The Structure of Cross-Validation Error: Stability, Covariance, and Minimax Limits

Ido Nachum (University of Haifa)
Monday, November 24rd 2025, 2-3pm
Abstract:
Despite extensive theoretical work on cross-validation (CV), many foundational questions about its statistical behavior remain open. In this talk, I’ll explore how the interplay between algorithmic and distributional properties influences the optimal choice of the number of folds in k-fold CV. I’ll present a new decomposition of the mean-squared error (MSE) of CV risk estimates that explicitly accounts for correlations between overlapping folds. This framework introduces a new and weaker notion of algorithmic stability, distinct from the hypothesis stability typically assumed in prior analyses.

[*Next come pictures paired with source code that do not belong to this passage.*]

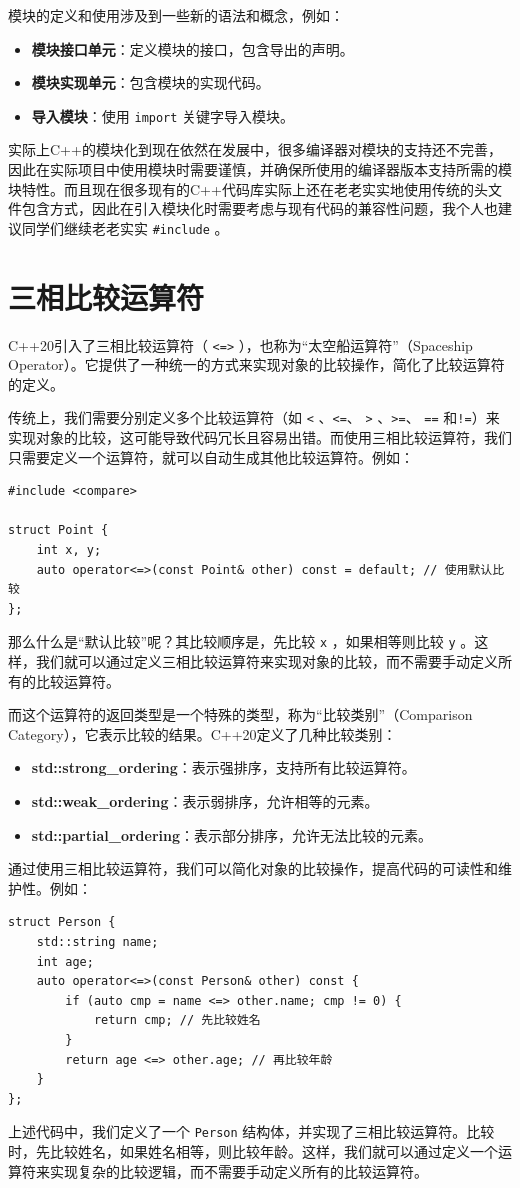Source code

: 模块的定义和使用涉及到一些新的语法和概念，例如：
\begin{itemize}
    \item \textbf{模块接口单元}：定义模块的接口，包含导出的声明。
    \item \textbf{模块实现单元}：包含模块的实现代码。
        \item \textbf{导入模块}：使用 \verb|import| 关键字导入模块。
\end{itemize}

实际上C++的模块化到现在依然在发展中，很多编译器对模块的支持还不完善，因此在实际项目中使用模块时需要谨慎，并确保所使用的编译器版本支持所需的模块特性。而且现在很多现有的C++代码库实际上还在老老实实地使用传统的头文件包含方式，因此在引入模块化时需要考虑与现有代码的兼容性问题，我个人也建议同学们继续老老实实 \verb|#include| 。

\section{三相比较运算符}

C++20引入了三相比较运算符（ \verb|<=>| ），也称为“太空船运算符”（Spaceship Operator）。它提供了一种统一的方式来实现对象的比较操作，简化了比较运算符的定义。

传统上，我们需要分别定义多个比较运算符（如 \verb|<| 、\verb|<=|、 \verb|>| 、\verb|>=|、 \verb|==| 和\verb|!=|）来实现对象的比较，这可能导致代码冗长且容易出错。而使用三相比较运算符，我们只需要定义一个运算符，就可以自动生成其他比较运算符。例如：
\begin{verbatim}
#include <compare>

struct Point {
    int x, y;
    auto operator<=>(const Point& other) const = default; // 使用默认比较
};
\end{verbatim}
那么什么是“默认比较”呢？其比较顺序是，先比较 \verb|x| ，如果相等则比较 \verb|y| 。这样，我们就可以通过定义三相比较运算符来实现对象的比较，而不需要手动定义所有的比较运算符。

而这个运算符的返回类型是一个特殊的类型，称为“比较类别”（Comparison Category），它表示比较的结果。C++20定义了几种比较类别：
\begin{itemize}
    \item \textbf{std::strong\_ordering}：表示强排序，支持所有比较运算符。
    \item \textbf{std::weak\_ordering}：表示弱排序，允许相等的元素。
    \item \textbf{std::partial\_ordering}：表示部分排序，允许无法比较的元素。
\end{itemize}
通过使用三相比较运算符，我们可以简化对象的比较操作，提高代码的可读性和维护性。例如：
\begin{verbatim}
struct Person {
    std::string name;
    int age;
    auto operator<=>(const Person& other) const {
        if (auto cmp = name <=> other.name; cmp != 0) {
            return cmp; // 先比较姓名
        }
        return age <=> other.age; // 再比较年龄
    }
};
\end{verbatim}
上述代码中，我们定义了一个 \verb|Person| 结构体，并实现了三相比较运算符。比较时，先比较姓名，如果姓名相等，则比较年龄。这样，我们就可以通过定义一个运算符来实现复杂的比较逻辑，而不需要手动定义所有的比较运算符。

The main results are two complementary bounds. First, for any learning rule that minimizes empirical risk, we prove a minimax lower bound
min_k max_D E[(L̂ₖ^CV − L_D)²] = Ω(√k / n),
where n is the sample size, k is the number of folds, and D is the underlying distribution. This indicates that even under ideal conditions, CV incurs an unavoidable penalty due to fold dependence and cannot achieve the optimal 1/n rate of an independent validation set. Second, we construct learning rules that achieve
min_k max_D E[(L̂ₖ^CV − L_D)²] = Ω(k / n),
matching the accuracy of a hold-out estimator based on a single fold.
Together, these results delineate the fundamental limits of resampling-based risk estimation: CV’s minimax performance lies between the k/n and √k/n regimes, revealing an intrinsic trade-off between data reuse and estimator dependence.
Joint work with Ruediger Urbanke and Thomas Weinberger.